Pydron is a novel approach to use cloud computing in scientific data processing. By semi-automatic parallelization of sequential Python code, the advantages of cloud computing become available with an API consisting of only two function decorators.
Pydron is developed by me as part of my research as a PhD student at ETH Zürich. My research focuses on use-cases from astronomy, but Pydron can be applied in many other fields as well.
In Astronomy the data processing is often exploratory in nature, leading to many processing iterations with code and parameter changes. With Pydron we study how automatic parallelization can offer an easy-to-use system to enable cloud infrastructure to software with a rapidly changing code base.
Dark Energy Survey
The Dark Energy Survey (DES) is an astronomy survey to study the expansion of the universe and the growth of large scale structures.
I'm a technical collaborator in DES' Data Managment group. In particular I made significant contributions to the software packaging system. We extended an existing System, EUPS, for the specific needs of the consortium.
The software and infrastructure used for the data reduction is very heterogenous as a result of the many institutions participating in the consortium. Sofware components use various programming languages and build systems and have to be installed on several operating systems.
We adapted the packaging system EUPS. For this we added several major components to it:
The system currently manages seveal hundred packages. With DES specific software as well as third-party tools and libraries.
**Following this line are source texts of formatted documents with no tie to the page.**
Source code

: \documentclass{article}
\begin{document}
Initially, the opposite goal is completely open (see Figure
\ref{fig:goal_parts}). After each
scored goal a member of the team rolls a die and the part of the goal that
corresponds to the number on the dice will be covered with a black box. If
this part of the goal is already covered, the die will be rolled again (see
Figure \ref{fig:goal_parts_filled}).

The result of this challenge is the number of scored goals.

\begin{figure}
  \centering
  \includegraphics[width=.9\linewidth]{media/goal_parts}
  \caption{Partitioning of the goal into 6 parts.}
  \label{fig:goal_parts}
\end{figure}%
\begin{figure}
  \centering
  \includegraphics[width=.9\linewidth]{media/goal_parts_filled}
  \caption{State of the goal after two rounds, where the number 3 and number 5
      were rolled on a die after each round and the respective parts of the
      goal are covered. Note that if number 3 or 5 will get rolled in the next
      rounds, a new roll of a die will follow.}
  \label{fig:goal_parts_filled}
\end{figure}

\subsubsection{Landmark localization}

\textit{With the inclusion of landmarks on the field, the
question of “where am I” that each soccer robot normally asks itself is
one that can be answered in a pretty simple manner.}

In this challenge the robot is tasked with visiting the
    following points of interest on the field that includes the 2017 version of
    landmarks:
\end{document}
Work on this project continues as more and more of the production system is migrated into our packaging system.
Euclid - Mapping the Dark Universe
Euclid is space mission currenty under development by the Eurpean Space Agency. The scientific goal is a better understanding of Dark Matter and Dark Energy.
The camera of Euclid will produce about half a peta-byte of raw data each year. This data, together with data from the ground-based Dark Energy Survey and Pan-Starrs (about 6 PB) has to undergo intensive processing to generate data products for the scientists.
As member of the Ground Segment Systems Team we contribute to the ground based data processing system which is currently beeing designed.
We developed a prototype for the component of the system which integrates the resources at the collaborating institutions with each other.
I'm the teaching assistent of the Software Design module taught by Prof. Dominik Gruntz.
The lecture gives an introduction into Design Patterns with a very hands-on approch, letting the students develop a vector-oriented drawing application.